After completing this module, you will:

• Understand loss functions and how they guide neural network training
• Implement essential loss functions: MSE, CrossEntropy, and BinaryCrossEntropy
• Build evaluation metrics for classification and regression tasks
• Create a complete training loop that orchestrates the entire training process
• Master training workflows with validation, logging, and progress tracking

🧠 Build → Use → Optimize

This module follows the TinyTorch pedagogical framework:

1. Build: Loss functions, metrics, and training orchestration components
2. Use: Train complete neural networks on real datasets
3. Optimize: Analyze training dynamics and improve performance

📚 What You'll Build

Loss Functions

# Regression loss
mse = MeanSquaredError()
loss = mse(predictions, targets)

# Multi-class classification loss
ce = CrossEntropyLoss()
loss = ce(logits, class_indices)

# Binary classification loss
bce = BinaryCrossEntropyLoss()
loss = bce(logits, binary_labels)

Evaluation Metrics

# Classification accuracy
accuracy = Accuracy()
acc = accuracy(predictions, true_labels)  # Returns 0.0 to 1.0

# Regression metrics
mae = MeanAbsoluteError()
error = mae(predictions, targets)

Complete Training Pipeline

# Set up training components
model = Sequential([
    Dense(784, 128), ReLU(),
    Dense(128, 64), ReLU(),
    Dense(64, 10), Softmax()
])

optimizer = Adam(model.parameters, learning_rate=0.001)
loss_fn = CrossEntropyLoss()
metrics = [Accuracy()]

# Create trainer
trainer = Trainer(model, optimizer, loss_fn, metrics)

# Train the model
history = trainer.fit(
    train_dataloader, 
    val_dataloader, 
    epochs=10,
    verbose=True
)

Training with Real Data

# Load dataset
from tinytorch.core.dataloader import SimpleDataset, DataLoader

# Create dataset
train_dataset = SimpleDataset(size=1000, num_features=784, num_classes=10)
train_loader = DataLoader(train_dataset, batch_size=32, shuffle=True)

# Train on real data
history = trainer.fit(train_loader, epochs=50)

# Analyze training
print(f"Final training loss: {history['train_loss'][-1]:.4f}")
print(f"Final training accuracy: {history['train_accuracy'][-1]:.4f}")

🚀 Getting Started

Prerequisites

• Complete Modules 1-8: Setup through Optimizers ✅
• Understand backpropagation and gradient descent
• Familiar with classification and regression tasks

Quick Start

# Navigate to the training module
cd modules/source/09_training

# Open the development notebook
jupyter lab training_dev.py

# Or use the TinyTorch CLI
tito module info training
tito module test training

📖 Core Concepts

Loss Functions: The Training Signal

Loss functions measure how far our predictions are from the true values:

• MSE: For regression tasks, penalizes large errors heavily
• CrossEntropy: For classification, works with softmax outputs
• BinaryCrossEntropy: For binary classification, works with sigmoid outputs

Metrics: Human-Interpretable Performance

Metrics provide understandable measures of model performance:

• Accuracy: Fraction of correct predictions
• Precision: Of positive predictions, how many were correct?
• Recall: Of actual positives, how many were found?

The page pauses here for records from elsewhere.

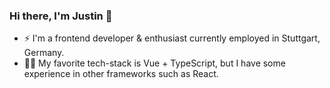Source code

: ### Hi there, I'm Justin 👋

- ⚡ I'm a frontend developer & enthusiast currently employed in Stuttgart, Germany.
- 🐱‍🏍 My favorite tech-stack is Vue + TypeScript, but I have some experience in other frameworks such as React.


<!--
**JH1ller/JH1ller** is a ✨ _special_ ✨ repository because its `README.md` (this file) appears on your GitHub profile.

Here are some ideas to get you started:

- 🔭 I’m currently working on ...
- 🌱 I’m currently learning ...
- 👯 I’m looking to collaborate on ...
- 🤔 I’m looking for help with ...
- 💬 Ask me about ...
- 📫 How to reach me: ...
- 😄 Pronouns: ...
- ⚡ Fun fact: ...
-->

Training Loop: Orchestrating Learning

The training loop coordinates all components:

1. Forward Pass: Model makes predictions
2. Loss Computation: Measure prediction quality
3. Backward Pass: Compute gradients
4. Parameter Update: Improve model weights
5. Validation: Monitor generalization performance

Training Dynamics

Understanding how training behaves:

• Overfitting: Model memorizes training data
• Underfitting: Model too simple to learn patterns
• Convergence: Loss stops decreasing
• Validation: Monitoring generalization

🔬 Advanced Features

Training Monitoring

# Track training progress
history = trainer.fit(train_loader, val_loader, epochs=100)

# Plot training curves
import matplotlib.pyplot as plt
plt.plot(history['train_loss'], label='Training Loss')
plt.plot(history['val_loss'], label='Validation Loss')
plt.legend()
plt.show()

Custom Metrics

# Create custom metrics
class F1Score:
    def __call__(self, y_pred, y_true):
        # Implement F1 score calculation
        pass

# Use in training
trainer = Trainer(model, optimizer, loss_fn, metrics=[Accuracy(), F1Score()])

Training Strategies

# Learning rate scheduling
scheduler = StepLR(optimizer, step_size=10, gamma=0.1)

# Early stopping
class EarlyStopping:
    def __init__(self, patience=10):
        self.patience = patience
        self.best_loss = float('inf')
        self.counter = 0
    
    def __call__(self, val_loss):
        if val_loss < self.best_loss:
            self.best_loss = val_loss
            self.counter = 0
        else:
            self.counter += 1
            return self.counter >= self.patience

🛠️ Real-World Applications

Computer Vision

# Image classification pipeline
model = Sequential([
    Conv2D((3, 3)), ReLU(),
    flatten,
    Dense(128), ReLU(),
    Dense(10), Softmax()
])

trainer = Trainer(model, Adam(model.parameters), CrossEntropyLoss(), [Accuracy()])
history = trainer.fit(cifar10_loader, epochs=50)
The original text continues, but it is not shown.